We have a built-in board based on ARM9 running Linux 2.6.32.20. The device is a video camera whose associated capture / compression equipment places the data in the fifo input value in the ARM memory, which the ARM then receives from user space. We also have a driver for this high level encoder.
A thread in the application-level code checks this fifo user space and when there is data, they send it through the socket. To avoid the overhead of this thread, which requires polling the fifo user space for data, we have a very simple read () request to the driver, which actually just gets delayed until there is any data in the fifo (nothing really "reads" into the buffer supplied to the read () call). Then this read () call returns, and the stream continues to read data from fifo until it becomes empty, and then closes again, calling the fake read () call.
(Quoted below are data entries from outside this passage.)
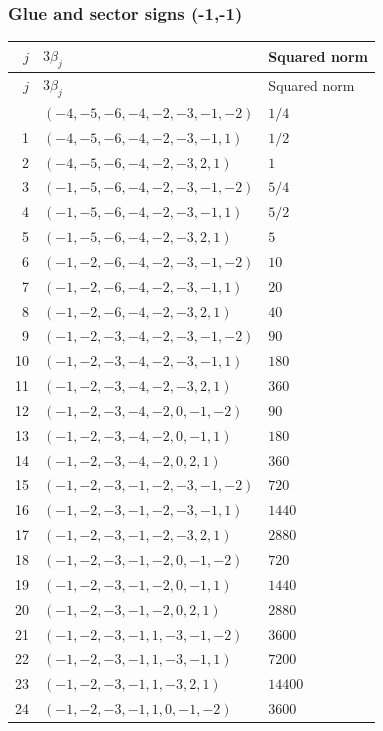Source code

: \subsubsection{Glue and sector signs (-1,-1)}

\begingroup\scriptsize
\setlength{\tabcolsep}{5pt}
\begin{longtable}{@{}rll@{}}
\toprule
$j$ & $3\beta_j$ & Squared norm\\
\midrule\endfirsthead
\toprule
$j$ & $3\beta_j$ & Squared norm\\
\midrule\endhead
\bottomrule\endfoot
0 & $(-4,-5,-6,-4,-2,-3,-1,-2)$ & $1/4$\\
1 & $(-4,-5,-6,-4,-2,-3,-1,1)$ & $1/2$\\
2 & $(-4,-5,-6,-4,-2,-3,2,1)$ & $1$\\
3 & $(-1,-5,-6,-4,-2,-3,-1,-2)$ & $5/4$\\
4 & $(-1,-5,-6,-4,-2,-3,-1,1)$ & $5/2$\\
5 & $(-1,-5,-6,-4,-2,-3,2,1)$ & $5$\\
6 & $(-1,-2,-6,-4,-2,-3,-1,-2)$ & $10$\\
7 & $(-1,-2,-6,-4,-2,-3,-1,1)$ & $20$\\
8 & $(-1,-2,-6,-4,-2,-3,2,1)$ & $40$\\
9 & $(-1,-2,-3,-4,-2,-3,-1,-2)$ & $90$\\
10 & $(-1,-2,-3,-4,-2,-3,-1,1)$ & $180$\\
11 & $(-1,-2,-3,-4,-2,-3,2,1)$ & $360$\\
12 & $(-1,-2,-3,-4,-2,0,-1,-2)$ & $90$\\
13 & $(-1,-2,-3,-4,-2,0,-1,1)$ & $180$\\
14 & $(-1,-2,-3,-4,-2,0,2,1)$ & $360$\\
15 & $(-1,-2,-3,-1,-2,-3,-1,-2)$ & $720$\\
16 & $(-1,-2,-3,-1,-2,-3,-1,1)$ & $1440$\\
17 & $(-1,-2,-3,-1,-2,-3,2,1)$ & $2880$\\
18 & $(-1,-2,-3,-1,-2,0,-1,-2)$ & $720$\\
19 & $(-1,-2,-3,-1,-2,0,-1,1)$ & $1440$\\
20 & $(-1,-2,-3,-1,-2,0,2,1)$ & $2880$\\
21 & $(-1,-2,-3,-1,1,-3,-1,-2)$ & $3600$\\
22 & $(-1,-2,-3,-1,1,-3,-1,1)$ & $7200$\\
23 & $(-1,-2,-3,-1,1,-3,2,1)$ & $14400$\\
24 & $(-1,-2,-3,-1,1,0,-1,-2)$ & $3600$\\

\end{longtable}
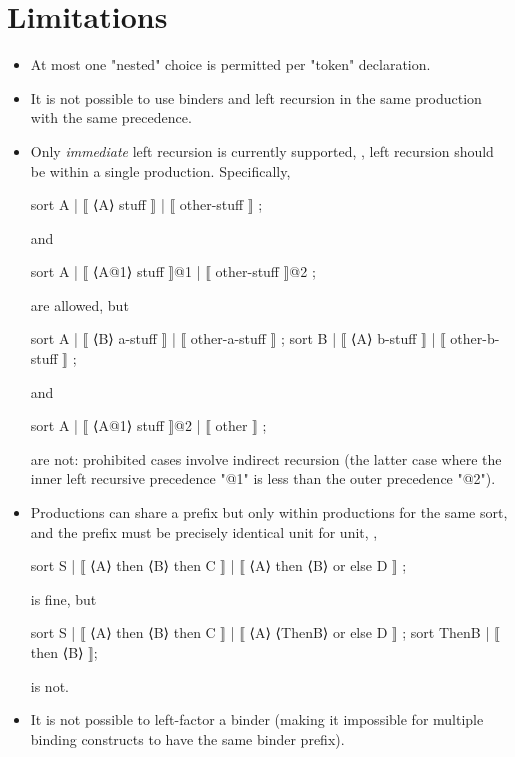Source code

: \documentclass[12pt]{article} %
\begin{document}
\section{Limitations}\label{app:limits}

\begin{itemize}

\item At most one "nested" choice is permitted per "token" declaration.

\item It is not possible to use binders and left recursion in the same production with the same
  precedence.

\item Only \emph{immediate} left recursion is currently supported, \ie, left recursion should be
  within a single production. Specifically,
  \begin{hacs}
    sort A | ⟦ ⟨A⟩ stuff ⟧ | ⟦ other-stuff ⟧ ;
  \end{hacs}
  and 
  \begin{hacs}
    sort A | ⟦ ⟨A@1⟩ stuff ⟧@1 | ⟦ other-stuff ⟧@2 ;
  \end{hacs}
  are allowed, but
  \begin{hacs}
    sort A | ⟦ ⟨B⟩ a-stuff ⟧ | ⟦ other-a-stuff ⟧ ;
    sort B | ⟦ ⟨A⟩ b-stuff ⟧ | ⟦ other-b-stuff ⟧ ;
  \end{hacs}
  and 
  \begin{hacs}
    sort A  | ⟦ ⟨A@1⟩ stuff ⟧@2 | ⟦ other ⟧ ;
  \end{hacs}
  are not: prohibited cases involve indirect recursion (the latter case where the inner left
  recursive precedence "@1" is less than the outer precedence "@2").

\item Productions can share a prefix but only within productions for the same sort, and the prefix
  must be precisely identical unit for unit, \ie,
  \begin{hacs}
    sort S | ⟦ ⟨A⟩ then ⟨B⟩ then C ⟧
           | ⟦ ⟨A⟩ then ⟨B⟩ or else D ⟧ ;
  \end{hacs}
  is fine, but
  \begin{hacs}
    sort S | ⟦ ⟨A⟩ then ⟨B⟩ then C ⟧
           | ⟦ ⟨A⟩ ⟨ThenB⟩ or else D ⟧ ;
    sort ThenB | ⟦ then ⟨B⟩ ⟧;
  \end{hacs}
  is not.

\item It is not possible to left-factor a binder (making it impossible for multiple binding
  constructs to have the same binder prefix).


\end{itemize}
\end{document}
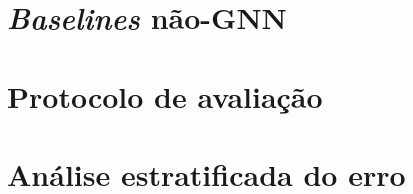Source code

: 
\section{\emph{Baselines} n\~ao-GNN}
\label{sec:baselines}

%

\section{Protocolo de avalia\c{c}\~ao}
\label{sec:protocolo}

%

\section{An\'alise estratificada do erro}
\label{sec:metod_estratificacao}

%
%

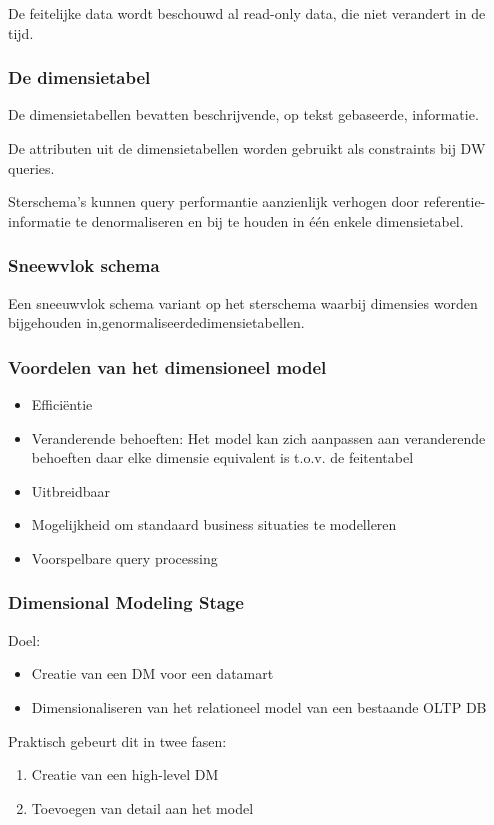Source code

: \documentclass[a4paper,12pt]{article}
\begin{document}
De feitelijke data wordt beschouwd al read-only data, die niet verandert in de tijd.

\subsubsection{De dimensietabel}
De dimensietabellen bevatten beschrijvende, op tekst gebaseerde, informatie.

De attributen uit de dimensietabellen worden gebruikt als constraints bij DW queries.

Sterschema's kunnen query performantie aanzienlijk verhogen door referentie-informatie te denormaliseren en bij te houden in één enkele dimensietabel.

\subsubsection{Sneewvlok schema}
Een sneeuwvlok schema variant op het sterschema waarbij dimensies worden bijgehouden in,genormaliseerdedimensietabellen.

\subsubsection{Voordelen van het dimensioneel model}
\begin{itemize}
\item Efficiëntie
\item Veranderende behoeften: Het model kan zich aanpassen aan veranderende behoeften daar elke dimensie equivalent is t.o.v. de feitentabel
\item Uitbreidbaar
\item Mogelijkheid om standaard business situaties te modelleren
\item Voorspelbare query processing
\end{itemize}

\subsubsection{Dimensional Modeling Stage}
Doel:
\begin{itemize}
\item Creatie van een DM voor een datamart
\item Dimensionaliseren van het relationeel model van een bestaande OLTP DB
\end{itemize}

Praktisch gebeurt dit in twee fasen:
\begin{enumerate}
\item Creatie van een high-level DM
\item Toevoegen van detail aan het model
\end{enumerate}
\end{document}
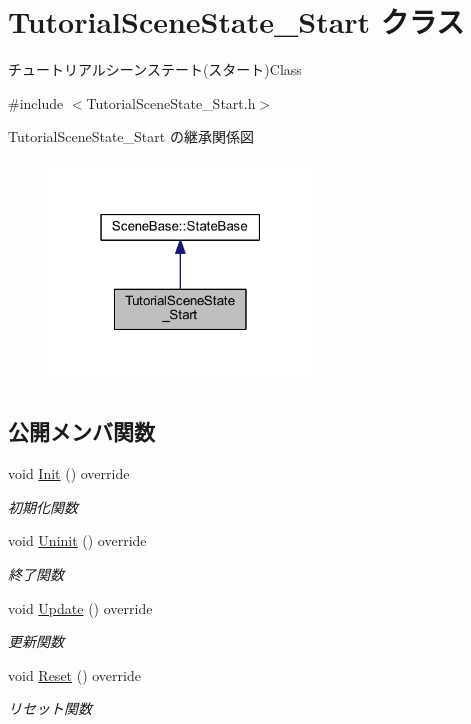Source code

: \hypertarget{class_tutorial_scene_state___start}{}\section{Tutorial\+Scene\+State\+\_\+\+Start クラス}
\label{class_tutorial_scene_state___start}


チュートリアルシーンステート(スタート)Class  




{\ttfamily \#include $<$Tutorial\+Scene\+State\+\_\+\+Start.\+h$>$}



Tutorial\+Scene\+State\+\_\+\+Start の継承関係図\nopagebreak
\begin{figure}[H]
\begin{center}
\leavevmode
\includegraphics[width=199pt]{class_tutorial_scene_state___start__inherit__graph}
\end{center}
\end{figure}
\subsection*{公開メンバ関数}
\begin{DoxyCompactItemize}
\item 
void \mbox{\hyperlink{class_tutorial_scene_state___start_acd4cd7e4efeebffa9616d7ca31c7b1c0}{Init}} () override
\begin{DoxyCompactList}\small\item\em 初期化関数 \end{DoxyCompactList}\item 
void \mbox{\hyperlink{class_tutorial_scene_state___start_a974962addfb0bcba90fbab64ac6d50f0}{Uninit}} () override
\begin{DoxyCompactList}\small\item\em 終了関数 \end{DoxyCompactList}\item 
void \mbox{\hyperlink{class_tutorial_scene_state___start_a93c322692bf56172f383d3e5b17cd85c}{Update}} () override
\begin{DoxyCompactList}\small\item\em 更新関数 \end{DoxyCompactList}\item 
void \mbox{\hyperlink{class_tutorial_scene_state___start_a40bfdf7acd93b619138bf708adff31e4}{Reset}} () override
\begin{DoxyCompactList}\small\item\em リセット関数 \end{DoxyCompactList}\end{DoxyCompactItemize}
This system is quite effective because it measures how many network streams can be transmitted before frame drops are detected. But we have determined that using a fake read () call causes the Linux "top" utility to report a lot of processor usage by our application.
We created 2 versions of an application that works as described above, and another that is identical, except that it never calls a fake read (), but instead polls a fifo using inleep () calls. When we look at CPU usage, as reported by "top" for two cases where each sends 5 threads, we get:
1) read () version: CPU 12%
2) usleep () version: CPU 4%
Of course, the survey is actually less effective, and if we ignore what the "top" says, and instead simply measure the number of simultaneous network streams that two versions can transmit before we see the frames drop, then victory over version 1 above.
We have verified that the read () call above works correctly. If some kind of error results in a read () call that immediately returns, even when there is no data in fifo, then the thread will do expensive continuous polling. But this is not so; calling read () makes the thread run exactly 30 times per second, as it should.
We thought that there might be some shortcut obtained by our version of busybox "top" toys, but these results are not indicated in the source numbers in / proc // stat, which top uses to calculate the displayed numbers.
This issue should be some restriction on how the Linux kernel itself collects the numbers shown in / proc // stat.
If someone understands why this is so, please point me in the right direction. Thanks!